While leading a campaign in Malabar Rama Raya entrusted an agent with guarding the treasury and the imprisoned prince in Vijayanagar. After a successful expedition, Rama Raya faced resistance from a rebel chief near the capital. Prolonged efforts to subdue the fortress exhausted his supplies, prompting him to request funds from his agent. However, the agent, tempted by the treasury's riches, conspired with the Tirumala brothers to seize power. The agent released the imprisoned prince, Venkata, and won over the army with lavish gold, rallying discontented nobles to Venkata's cause. Hearing of these events, Rama Raya hastily made peace with his opponent and marched back to Vijayanagara.

===Assassination of Venkata I===
After the crisis subsided, Rama Raya retreated to his estate, waiting for better opportunities. However, Tirumala, driven by ambition, resumed his ruthless quest for power. He had his nephew and sovereign Venkata I strangled, followed by the murder of Achyuta's relatives. Fearing opposition from the nobles, he summoned them to court and blinded those who arrived first. Horrified by his tyranny, the remaining nobles fled to their provinces and sought the aid of Rama Raya and Ibrahim Adil Shah I to overthrow Tirumala and end his oppressive rule.

==War==
===Conference at Penukonda===
Rama Raya seeking to consolidate support against Salaka Tirumala, dispatched royal summons to Hande Hanumappa Nayaka, Mesa Peddappa Nayaka, Majjahari Tulasipati and other jagirdars, commanding them to assemble with their troops. Responding to his call, the leaders, including Mesa Peddappa Nayaka, gathered at Penukonda. Rama Raya recounted Salaka Tirumala's misdeeds and urged their cooperation, promising substantial rewards and titles for their success in defeating the enemy. Mesa Peddappa Nayaka volunteered to gather intelligence on Salaka Timma's movements, deploying spies to secure critical information. Armed with this knowledge Rama Raya alongside the chiefs and their combined forces, rebelled against Salaka Tirumala.

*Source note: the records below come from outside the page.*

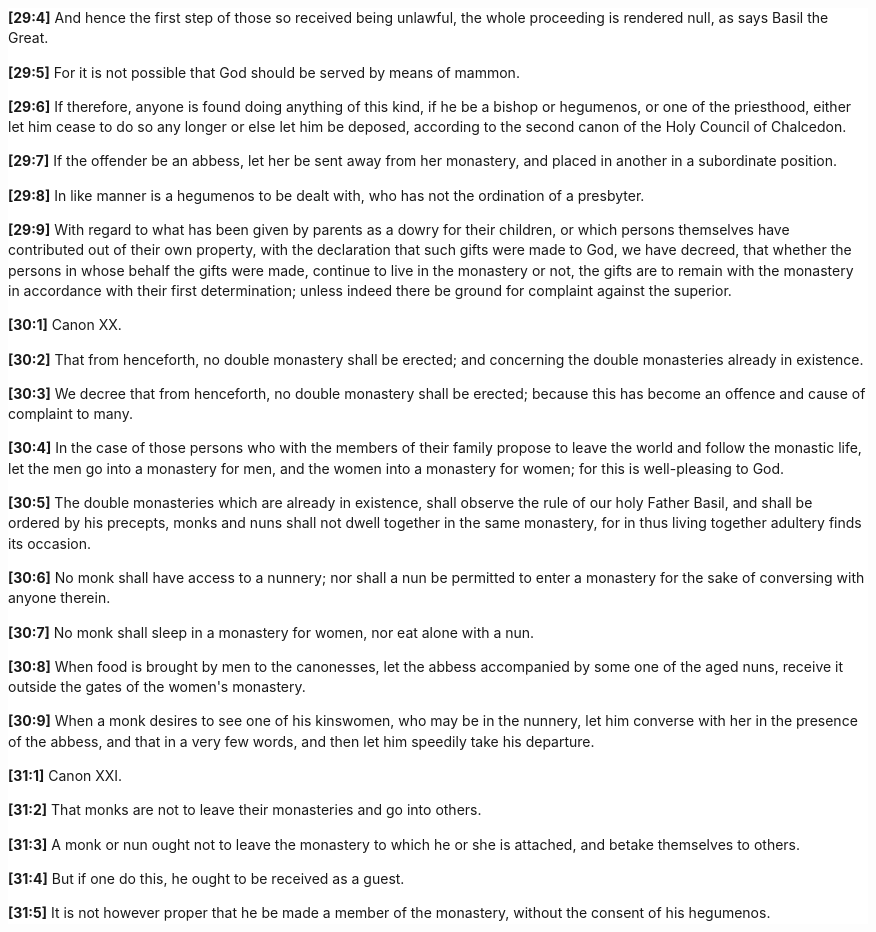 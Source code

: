 **[29:4]** And hence the first step of those so received being unlawful, the whole proceeding is rendered null, as says Basil the Great.

**[29:5]** For it is not possible that God should be served by means of mammon.

**[29:6]** If therefore, anyone is found doing anything of this kind, if he be a bishop or hegumenos, or one of the priesthood, either let him cease to do so any longer or else let him be deposed, according to the second canon of the Holy Council of Chalcedon.

**[29:7]** If the offender be an abbess, let her be sent away from her monastery, and placed in another in a subordinate position.

**[29:8]** In like manner is a hegumenos to be dealt with, who has not the ordination of a presbyter.

**[29:9]** With regard to what has been given by parents as a dowry for their children, or which persons themselves have contributed out of their own property, with the declaration that such gifts were made to God, we have decreed, that whether the persons in whose behalf the gifts were made, continue to live in the monastery or not, the gifts are to remain with the monastery in accordance with their first determination; unless indeed there be ground for complaint against the superior.

**[30:1]** Canon XX.

**[30:2]** That from henceforth, no double monastery shall be erected; and concerning the double monasteries already in existence.

**[30:3]** We decree that from henceforth, no double monastery shall be erected; because this has become an offence and cause of complaint to many.

**[30:4]** In the case of those persons who with the members of their family propose to leave the world and follow the monastic life, let the men go into a monastery for men, and the women into a monastery for women; for this is well-pleasing to God.

**[30:5]** The double monasteries which are already in existence, shall observe the rule of our holy Father Basil, and shall be ordered by his precepts, monks and nuns shall not dwell together in the same monastery, for in thus living together adultery finds its occasion.

**[30:6]** No monk shall have access to a nunnery; nor shall a nun be permitted to enter a monastery for the sake of conversing with anyone therein.

**[30:7]** No monk shall sleep in a monastery for women, nor eat alone with a nun.

**[30:8]** When food is brought by men to the canonesses, let the abbess accompanied by some one of the aged nuns, receive it outside the gates of the women's monastery.

**[30:9]** When a monk desires to see one of his kinswomen, who may be in the nunnery, let him converse with her in the presence of the abbess, and that in a very few words, and then let him speedily take his departure.

**[31:1]** Canon XXI.

**[31:2]** That monks are not to leave their monasteries and go into others.

**[31:3]** A monk or nun ought not to leave the monastery to which he or she is attached, and betake themselves to others.

**[31:4]** But if one do this, he ought to be received as a guest.

**[31:5]** It is not however proper that he be made a member of the monastery, without the consent of his hegumenos.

===Rama Raya captured forts In Rayala Seema===
The three brothers Rama Raya, Tirumala Deva Raya and Venkatadri rallied the nobles of the kingdom to save the realm from chaos. Since their departure from the capital, their forces swelled as they captured various forts, including Penukonda, Adoni, Gooty, Gandikota, and Kurnool.

===Battle of Komali===
Rama Raya arrived with his army at Gandikota, requesting Pemmasani Erra Timmanayudu's support against Salaka Tirumala. Honoring his pledge of loyalty, Timma Nayudu sheltered Rama Raya despite pressure from Vijayanagar nobles, who arrived with large army demanding his surrender. Refusing to handover his guest, Timma Nayudu declared his resolve to fight and rallied an army with support from neighboring palegars. Leading this force alongside Rama Raya he confronted the enemy at Komali. In the ensuing battle, Timma Nayudu's forces decisively defeated the opposing troops, who fled in disarray.

===Battles of Betamcherla and Juturu===

Rama Raya's victorious army advanced northward into the Kandanavōlu (Kurnool) province, likely to confront enemy forces stationed in the strategic strongholds of Betamcharla and Juturu. Although the precise sequence of events remains unclear, significant battles occurred near Awuku, the capital of Rama Raja Tirumala, Rama Raya's uncle. Tirumala, credited with saving the kingdom from Salaka Timma's devastation, is believed to have commanded the army, using Awuku as a base for operations. Akkaya Cina Timma Nayaka, a cousin of the Gandikota captain, played a prominent role in the campaign, distinguishing himself in several engagements and contributing to the army's successes.

===Battle of Bedagllu===
Despite his defeat at Juturu, Salakaya retreated with his remaining forces to Bedagallu his jagir in the Adavani region. Determined to eliminate the threat, Rama Raya pursued him along the upper course of the Tungabhadra River. Salakaya forced to defend his territory gathered his troops at Bedagallu and prepared for battle. A fierce engagement ensued with both sides fighting valiantly. Ultimately Salakaya's forces were routed fleeing in disarray. Recognizing the futility of further resistance Salakaya likely withdrew to Vijayanagara to align himself with his master.

===Siege of Adavani===
Adavani, the last significant stronghold in the region still under Salakarāju Tirumala Raya's control, was entrusted to a skilled Muhammadan officer, Sanjar Khan, for its defense. However, Cina Timma Nayaka led a successful siege, defeating the Khan and his troops. With this victory, the fort fell into Rama Raya's hands consolidating his control over the region.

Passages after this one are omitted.